__DATA FOR THIS TASK__.
- - - -

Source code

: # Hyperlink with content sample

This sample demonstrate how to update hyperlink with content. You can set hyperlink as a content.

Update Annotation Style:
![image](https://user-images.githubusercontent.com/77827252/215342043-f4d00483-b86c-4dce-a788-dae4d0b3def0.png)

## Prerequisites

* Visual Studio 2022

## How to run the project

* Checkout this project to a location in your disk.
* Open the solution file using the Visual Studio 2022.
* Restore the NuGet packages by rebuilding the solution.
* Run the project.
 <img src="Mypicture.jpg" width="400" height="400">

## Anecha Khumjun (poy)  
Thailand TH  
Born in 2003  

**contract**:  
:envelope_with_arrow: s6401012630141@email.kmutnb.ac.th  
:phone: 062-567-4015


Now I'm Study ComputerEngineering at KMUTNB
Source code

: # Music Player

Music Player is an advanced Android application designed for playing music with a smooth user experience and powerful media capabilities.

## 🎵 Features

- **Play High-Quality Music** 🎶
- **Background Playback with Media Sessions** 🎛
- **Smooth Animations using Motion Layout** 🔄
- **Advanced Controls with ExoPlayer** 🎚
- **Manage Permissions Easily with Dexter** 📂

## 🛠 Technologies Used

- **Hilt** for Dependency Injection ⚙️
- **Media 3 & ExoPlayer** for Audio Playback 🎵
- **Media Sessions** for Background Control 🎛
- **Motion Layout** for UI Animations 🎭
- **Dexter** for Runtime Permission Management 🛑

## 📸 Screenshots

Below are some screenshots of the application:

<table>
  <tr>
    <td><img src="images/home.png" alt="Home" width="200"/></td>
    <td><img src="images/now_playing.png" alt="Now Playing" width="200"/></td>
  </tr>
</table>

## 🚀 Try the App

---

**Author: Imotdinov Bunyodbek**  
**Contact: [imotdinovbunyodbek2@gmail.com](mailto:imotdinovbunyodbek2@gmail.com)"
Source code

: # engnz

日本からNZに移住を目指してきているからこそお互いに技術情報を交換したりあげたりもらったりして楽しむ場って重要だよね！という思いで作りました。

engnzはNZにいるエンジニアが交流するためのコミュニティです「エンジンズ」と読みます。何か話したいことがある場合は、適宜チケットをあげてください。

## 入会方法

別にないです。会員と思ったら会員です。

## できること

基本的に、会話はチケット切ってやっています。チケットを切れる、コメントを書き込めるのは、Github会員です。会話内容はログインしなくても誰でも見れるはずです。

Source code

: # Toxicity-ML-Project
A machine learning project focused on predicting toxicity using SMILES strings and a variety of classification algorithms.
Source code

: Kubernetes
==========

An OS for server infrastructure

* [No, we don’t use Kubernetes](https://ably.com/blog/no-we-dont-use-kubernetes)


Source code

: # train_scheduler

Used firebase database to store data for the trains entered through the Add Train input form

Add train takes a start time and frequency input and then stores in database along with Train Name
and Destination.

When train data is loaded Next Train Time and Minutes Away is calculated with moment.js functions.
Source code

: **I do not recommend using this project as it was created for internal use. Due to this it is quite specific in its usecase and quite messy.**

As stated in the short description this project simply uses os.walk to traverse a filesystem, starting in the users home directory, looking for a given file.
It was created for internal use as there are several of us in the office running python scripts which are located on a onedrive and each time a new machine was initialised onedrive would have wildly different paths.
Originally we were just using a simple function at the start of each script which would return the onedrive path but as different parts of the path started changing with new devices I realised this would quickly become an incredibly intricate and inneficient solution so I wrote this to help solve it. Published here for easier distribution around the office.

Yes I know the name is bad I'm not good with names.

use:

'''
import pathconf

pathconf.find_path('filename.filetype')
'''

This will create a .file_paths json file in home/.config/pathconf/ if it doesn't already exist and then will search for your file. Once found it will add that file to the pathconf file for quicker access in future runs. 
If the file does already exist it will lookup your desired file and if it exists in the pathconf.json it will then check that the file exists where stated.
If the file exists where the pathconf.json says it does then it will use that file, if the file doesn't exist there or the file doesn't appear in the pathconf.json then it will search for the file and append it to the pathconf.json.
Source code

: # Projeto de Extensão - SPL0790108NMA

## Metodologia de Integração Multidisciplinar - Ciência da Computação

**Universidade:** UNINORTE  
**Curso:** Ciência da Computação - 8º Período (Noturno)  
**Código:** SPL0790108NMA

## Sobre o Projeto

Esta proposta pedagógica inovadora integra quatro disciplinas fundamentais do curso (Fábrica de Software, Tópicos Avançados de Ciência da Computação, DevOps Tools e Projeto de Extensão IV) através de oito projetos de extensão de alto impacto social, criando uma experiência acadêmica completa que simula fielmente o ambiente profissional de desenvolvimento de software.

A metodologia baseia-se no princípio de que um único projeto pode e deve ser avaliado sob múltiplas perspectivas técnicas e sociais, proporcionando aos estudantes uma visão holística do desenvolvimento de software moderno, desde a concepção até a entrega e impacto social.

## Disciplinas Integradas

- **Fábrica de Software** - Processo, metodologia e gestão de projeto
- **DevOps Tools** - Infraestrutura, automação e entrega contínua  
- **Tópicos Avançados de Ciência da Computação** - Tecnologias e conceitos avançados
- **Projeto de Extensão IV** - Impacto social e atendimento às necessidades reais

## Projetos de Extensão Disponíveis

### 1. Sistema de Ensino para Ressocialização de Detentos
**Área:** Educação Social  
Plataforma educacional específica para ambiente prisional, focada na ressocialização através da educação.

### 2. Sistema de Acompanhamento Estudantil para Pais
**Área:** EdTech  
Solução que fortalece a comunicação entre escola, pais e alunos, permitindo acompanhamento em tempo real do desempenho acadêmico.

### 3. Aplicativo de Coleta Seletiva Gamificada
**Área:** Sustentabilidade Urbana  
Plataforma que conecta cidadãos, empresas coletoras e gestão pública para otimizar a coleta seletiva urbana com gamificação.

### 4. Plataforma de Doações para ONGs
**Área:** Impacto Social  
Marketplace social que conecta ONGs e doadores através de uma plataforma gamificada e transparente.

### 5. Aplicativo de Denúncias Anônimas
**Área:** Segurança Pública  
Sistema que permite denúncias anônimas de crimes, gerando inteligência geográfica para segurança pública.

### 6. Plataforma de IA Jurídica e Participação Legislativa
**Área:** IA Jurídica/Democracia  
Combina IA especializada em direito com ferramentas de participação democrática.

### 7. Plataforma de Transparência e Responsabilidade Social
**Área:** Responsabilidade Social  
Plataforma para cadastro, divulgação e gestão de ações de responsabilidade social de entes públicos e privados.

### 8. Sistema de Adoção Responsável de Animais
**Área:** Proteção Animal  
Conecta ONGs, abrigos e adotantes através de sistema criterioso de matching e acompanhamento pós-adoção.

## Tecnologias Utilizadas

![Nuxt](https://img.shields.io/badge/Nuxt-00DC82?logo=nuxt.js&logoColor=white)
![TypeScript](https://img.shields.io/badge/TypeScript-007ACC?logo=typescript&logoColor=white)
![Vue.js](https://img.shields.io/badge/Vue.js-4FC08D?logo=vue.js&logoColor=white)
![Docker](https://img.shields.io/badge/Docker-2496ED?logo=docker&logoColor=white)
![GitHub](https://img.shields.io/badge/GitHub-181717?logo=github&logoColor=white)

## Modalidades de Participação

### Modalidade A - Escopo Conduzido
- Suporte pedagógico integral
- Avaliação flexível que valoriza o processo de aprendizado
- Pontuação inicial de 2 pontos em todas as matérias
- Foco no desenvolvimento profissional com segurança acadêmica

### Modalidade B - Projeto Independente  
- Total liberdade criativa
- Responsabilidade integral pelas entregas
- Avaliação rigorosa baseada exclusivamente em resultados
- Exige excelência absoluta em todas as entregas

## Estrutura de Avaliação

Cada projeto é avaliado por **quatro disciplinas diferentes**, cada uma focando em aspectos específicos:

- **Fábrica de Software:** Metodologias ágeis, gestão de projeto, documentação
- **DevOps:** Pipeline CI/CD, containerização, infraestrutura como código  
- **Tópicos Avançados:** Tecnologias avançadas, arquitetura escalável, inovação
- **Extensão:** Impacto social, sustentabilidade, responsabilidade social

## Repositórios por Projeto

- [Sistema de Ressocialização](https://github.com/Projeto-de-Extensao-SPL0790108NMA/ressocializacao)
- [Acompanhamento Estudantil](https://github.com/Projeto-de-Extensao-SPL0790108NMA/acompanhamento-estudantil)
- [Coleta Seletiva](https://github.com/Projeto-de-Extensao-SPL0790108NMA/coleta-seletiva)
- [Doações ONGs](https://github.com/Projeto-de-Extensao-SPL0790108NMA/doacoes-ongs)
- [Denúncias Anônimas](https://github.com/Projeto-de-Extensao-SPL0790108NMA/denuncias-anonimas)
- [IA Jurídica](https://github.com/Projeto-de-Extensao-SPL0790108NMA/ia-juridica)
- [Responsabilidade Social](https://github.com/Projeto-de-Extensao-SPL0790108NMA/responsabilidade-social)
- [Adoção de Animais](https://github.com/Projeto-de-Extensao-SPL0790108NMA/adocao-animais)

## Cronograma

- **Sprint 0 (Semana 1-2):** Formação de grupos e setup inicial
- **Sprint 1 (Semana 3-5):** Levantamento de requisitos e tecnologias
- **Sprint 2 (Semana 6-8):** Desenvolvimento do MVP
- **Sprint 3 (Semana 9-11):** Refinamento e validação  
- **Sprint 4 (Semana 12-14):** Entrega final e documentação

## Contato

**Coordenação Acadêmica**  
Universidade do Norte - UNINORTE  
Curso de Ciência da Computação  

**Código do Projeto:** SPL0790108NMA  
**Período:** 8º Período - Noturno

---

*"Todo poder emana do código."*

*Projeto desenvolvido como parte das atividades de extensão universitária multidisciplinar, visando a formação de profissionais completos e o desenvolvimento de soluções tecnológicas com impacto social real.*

- - - -

__TASK DIRECTIONS__. Go through the data above and find the lines with the word "application". Copy each of those lines.

__EXPECTED OUTPUT__.
Music Player is an advanced Android application designed for playing music with a smooth user experience and powerful media capabilities.
Below are some screenshots of the application:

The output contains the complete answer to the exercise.